━━━ THE DATA ━━━

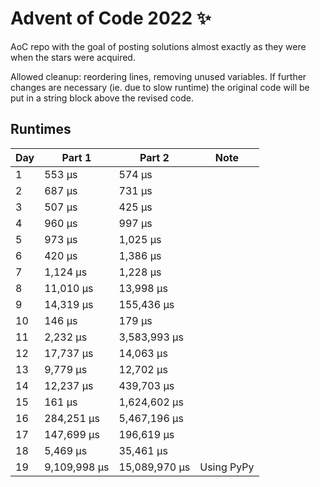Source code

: # Advent of Code 2022 ✨

AoC repo with the goal of posting solutions almost exactly as they were when the stars were acquired.

Allowed cleanup: reordering lines, removing unused variables. If further changes are necessary (ie. due to slow runtime) the original code will be put in a string block above the revised code.

## Runtimes
|   Day | Part 1       | Part 2        |  Note            |
|-------|--------------|---------------|------------------|
|     1 | 553 µs       | 574 µs        |                  |
|     2 | 687 µs       | 731 µs        |                  |
|     3 | 507 µs       | 425 µs        |                  |
|     4 | 960 µs       | 997 µs        |                  |
|     5 | 973 µs       | 1,025 µs      |                  |
|     6 | 420 µs       | 1,386 µs      |                  |
|     7 | 1,124 µs     | 1,228 µs      |                  |
|     8 | 11,010 µs    | 13,998 µs     |                  |
|     9 | 14,319 µs    | 155,436 µs    |                  |
|    10 | 146 µs       | 179 µs        |                  |
|    11 | 2,232 µs     | 3,583,993 µs  |                  |
|    12 | 17,737 µs    | 14,063 µs     |                  |
|    13 | 9,779 µs     | 12,702 µs     |                  |
|    14 | 12,237 µs    | 439,703 µs    |                  |
|    15 | 161 µs       | 1,624,602 µs  |                  |
|    16 | 284,251 µs   | 5,467,196 µs  |                  |
|    17 | 147,699 µs   | 196,619 µs    |                  |
|    18 | 5,469 µs     | 35,461 µs     |                  |
|    19 | 9,109,998 µs | 15,089,970 µs | Using PyPy       |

━━━

▶ [WHAT THE TASK REQUIRES]:
Reproduce the listing above exactly from the line containing "15 | 161 µs" through its last line, with both of those lines included.

▶ [COMPLETED EXERCISE]:
|    15 | 161 µs       | 1,624,602 µs  |                  |
|    16 | 284,251 µs   | 5,467,196 µs  |                  |
|    17 | 147,699 µs   | 196,619 µs    |                  |
|    18 | 5,469 µs     | 35,461 µs     |                  |
|    19 | 9,109,998 µs | 15,089,970 µs | Using PyPy       |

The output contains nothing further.